Perhaps the strangest moment of Biden’s speech came when he criticized the Supreme Court’s ruling last month in Brnovich v. Democratic National Committee. His criticism was well founded: Justice Samuel Alito’s majority opinion lawlessly rewrote a key provision of the Voting Rights Act of 1965 to make it easier for states to pass unequal restrictions. It’s hard to avoid the fact that three of the six justices in the Brnovich majority were only confirmed after Republican senators created a carve-out in the filibuster to confirm them. Despite his opposition to the ruling, Biden still refused to support a carve-out to limits or reverse the high court’s rulings on voting rights.

The Biden administration hasn’t completely abandoned the battle to protect voting rights from state-level attacks, of course.

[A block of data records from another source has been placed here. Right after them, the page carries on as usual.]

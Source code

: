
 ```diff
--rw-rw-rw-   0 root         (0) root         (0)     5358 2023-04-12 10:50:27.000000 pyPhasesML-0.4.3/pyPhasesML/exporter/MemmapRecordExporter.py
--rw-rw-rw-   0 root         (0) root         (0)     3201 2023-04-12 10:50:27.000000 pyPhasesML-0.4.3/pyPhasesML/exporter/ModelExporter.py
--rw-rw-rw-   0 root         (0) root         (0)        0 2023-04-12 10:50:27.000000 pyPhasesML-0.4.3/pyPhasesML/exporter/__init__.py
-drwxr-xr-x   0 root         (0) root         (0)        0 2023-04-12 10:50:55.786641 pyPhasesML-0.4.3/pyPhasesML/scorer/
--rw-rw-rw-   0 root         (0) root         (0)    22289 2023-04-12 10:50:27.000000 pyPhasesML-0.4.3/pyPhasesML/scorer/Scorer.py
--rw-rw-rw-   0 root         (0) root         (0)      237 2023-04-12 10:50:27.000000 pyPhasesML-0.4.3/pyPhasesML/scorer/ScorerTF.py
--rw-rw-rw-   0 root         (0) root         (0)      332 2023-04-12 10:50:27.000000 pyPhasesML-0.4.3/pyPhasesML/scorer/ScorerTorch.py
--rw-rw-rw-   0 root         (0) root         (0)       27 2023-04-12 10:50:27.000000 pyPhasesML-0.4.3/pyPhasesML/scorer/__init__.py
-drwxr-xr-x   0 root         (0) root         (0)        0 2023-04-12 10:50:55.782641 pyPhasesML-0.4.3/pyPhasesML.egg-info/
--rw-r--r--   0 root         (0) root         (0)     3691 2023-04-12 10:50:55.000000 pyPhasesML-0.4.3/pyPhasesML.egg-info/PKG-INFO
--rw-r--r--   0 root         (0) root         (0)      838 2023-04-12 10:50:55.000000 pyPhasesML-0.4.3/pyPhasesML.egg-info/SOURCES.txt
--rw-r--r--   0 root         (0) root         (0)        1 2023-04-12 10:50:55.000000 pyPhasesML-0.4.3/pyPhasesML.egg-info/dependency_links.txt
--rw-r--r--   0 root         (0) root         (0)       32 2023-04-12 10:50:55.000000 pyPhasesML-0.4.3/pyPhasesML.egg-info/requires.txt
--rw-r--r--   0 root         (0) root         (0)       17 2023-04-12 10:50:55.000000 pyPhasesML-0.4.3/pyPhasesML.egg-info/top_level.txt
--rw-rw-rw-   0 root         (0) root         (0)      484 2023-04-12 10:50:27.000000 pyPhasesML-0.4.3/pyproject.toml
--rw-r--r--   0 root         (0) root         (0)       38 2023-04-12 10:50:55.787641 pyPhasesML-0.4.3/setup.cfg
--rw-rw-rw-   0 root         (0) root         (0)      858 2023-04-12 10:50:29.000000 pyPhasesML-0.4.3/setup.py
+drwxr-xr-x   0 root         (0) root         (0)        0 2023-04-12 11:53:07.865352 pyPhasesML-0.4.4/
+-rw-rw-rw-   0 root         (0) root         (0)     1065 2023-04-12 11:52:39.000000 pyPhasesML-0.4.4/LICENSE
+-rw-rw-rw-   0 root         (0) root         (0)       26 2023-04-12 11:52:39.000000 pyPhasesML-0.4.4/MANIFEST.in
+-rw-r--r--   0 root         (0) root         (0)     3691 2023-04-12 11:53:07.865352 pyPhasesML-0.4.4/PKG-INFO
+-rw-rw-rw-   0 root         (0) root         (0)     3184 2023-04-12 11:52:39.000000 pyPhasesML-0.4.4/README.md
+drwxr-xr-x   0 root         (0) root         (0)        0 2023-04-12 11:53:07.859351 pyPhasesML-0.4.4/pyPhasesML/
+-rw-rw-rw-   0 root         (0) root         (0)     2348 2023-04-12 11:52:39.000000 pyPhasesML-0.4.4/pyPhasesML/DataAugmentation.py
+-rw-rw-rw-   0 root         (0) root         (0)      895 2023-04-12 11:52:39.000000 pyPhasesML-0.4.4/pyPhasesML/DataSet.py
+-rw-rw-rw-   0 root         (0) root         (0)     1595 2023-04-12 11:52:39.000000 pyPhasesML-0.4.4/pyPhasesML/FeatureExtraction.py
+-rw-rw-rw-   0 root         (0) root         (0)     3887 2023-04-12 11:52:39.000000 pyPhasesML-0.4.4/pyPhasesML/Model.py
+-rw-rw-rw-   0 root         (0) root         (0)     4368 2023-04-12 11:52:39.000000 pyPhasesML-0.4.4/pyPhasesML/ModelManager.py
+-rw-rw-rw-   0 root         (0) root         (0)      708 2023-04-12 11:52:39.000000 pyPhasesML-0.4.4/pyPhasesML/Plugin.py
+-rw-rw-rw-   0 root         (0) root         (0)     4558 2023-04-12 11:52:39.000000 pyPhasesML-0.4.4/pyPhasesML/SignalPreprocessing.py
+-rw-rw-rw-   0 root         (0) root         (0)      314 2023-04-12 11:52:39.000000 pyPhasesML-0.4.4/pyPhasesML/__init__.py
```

Last month, the Justice Department filed a Voting Rights Act lawsuit against the state of Georgia for its controversial slate of new restrictions on absentee ballots and polling places. Other lawsuits could soon follow. But Biden all but closed the door on Tuesday to going any further at the federal level. “Democracy or autocracy? That’s what it’s coming down to,” he declared. One side in that struggle is fighting with brand-new weapons. The other will have to simply make do with what’s left.